За две недели мы с Сергеем Сергеевичем с глазу на глаз, может, и говорили-то раза три-четыре, не больше. От этих разговоров у меня не осталось в памяти «слов», а только ощущение собеседника, сложное и яркое. Орлов решительно не походил на «начальника» — не то, что был слишком мягок, нет, в глубине в нем твердость угадывалась, — но твердо отводил от себя все, что составляло антураж начальствования.

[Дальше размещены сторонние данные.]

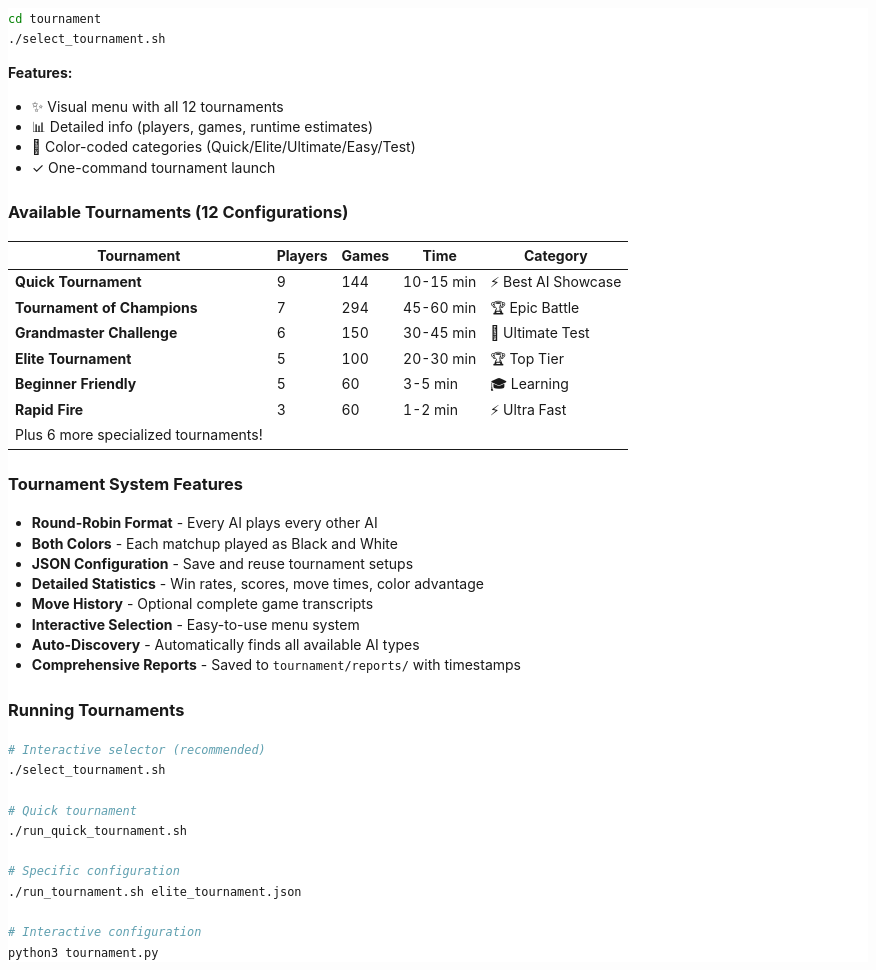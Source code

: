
 ```bash
cd tournament
./select_tournament.sh
```

**Features:**
- ✨ Visual menu with all 12 tournaments
- 📊 Detailed info (players, games, runtime estimates)
- 🎨 Color-coded categories (Quick/Elite/Ultimate/Easy/Test)
- ✓ One-command tournament launch

### Available Tournaments (12 Configurations)

| Tournament | Players | Games | Time | Category |
|------------|---------|-------|------|----------|
| **Quick Tournament** | 9 | 144 | 10-15 min | ⚡ Best AI Showcase |
| **Tournament of Champions** | 7 | 294 | 45-60 min | 🏆 Epic Battle |
| **Grandmaster Challenge** | 6 | 150 | 30-45 min | 👑 Ultimate Test |
| **Elite Tournament** | 5 | 100 | 20-30 min | 🏆 Top Tier |
| **Beginner Friendly** | 5 | 60 | 3-5 min | 🎓 Learning |
| **Rapid Fire** | 3 | 60 | 1-2 min | ⚡ Ultra Fast |
| Plus 6 more specialized tournaments! | | | | |

### Tournament System Features

- **Round-Robin Format** - Every AI plays every other AI
- **Both Colors** - Each matchup played as Black and White
- **JSON Configuration** - Save and reuse tournament setups
- **Detailed Statistics** - Win rates, scores, move times, color advantage
- **Move History** - Optional complete game transcripts
- **Interactive Selection** - Easy-to-use menu system
- **Auto-Discovery** - Automatically finds all available AI types
- **Comprehensive Reports** - Saved to `tournament/reports/` with timestamps

### Running Tournaments

```bash
# Interactive selector (recommended)
./select_tournament.sh

# Quick tournament
./run_quick_tournament.sh

# Specific configuration
./run_tournament.sh elite_tournament.json

# Interactive configuration
python3 tournament.py
```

Он мало походил и на типичного «старого фронтовика»: никакого «свинца», вроде бы и не углублен в воспоминания, слишком подвижен, любопытен, легок, что ли… Идет рядом, шаг быстрый, глаза горят, облако светлых волос летит над круглым лбом — что-то воздушное в облике, доверчивое, мальчишеское. Даже и голос, неожиданно низкий для этой «летящей» внешности, и дикторски правильный тембр речи, пожалуй, слишком, безукоризненной для таких любопытных глаз, — все это впрямую не вязалось одно с другим, все это смыкалось где-то в ином возрасте, он напоминал мне мальчика с ломающимся голосом — из тех, что живут мировыми проблемами. И поскольку мне самому этот тип мил и близок, то и ходили мы с ним по Охриду, как два вечных российских студента или гимназиста, и говорили — о правде-истине и правде-справедливости, об иных мирах, о неопознанных летающих объектах и вообще о «Причине Космоса».
О поэзии ни слова. О злободневностях — тоже. За исключением двух моментов, о которых расскажу.
Один раз натолкнулись в разговоре на стихи Твардовского. Сергей Сергеевич сказал:
— «Теркин» — лучшая поэтическая книга о войне.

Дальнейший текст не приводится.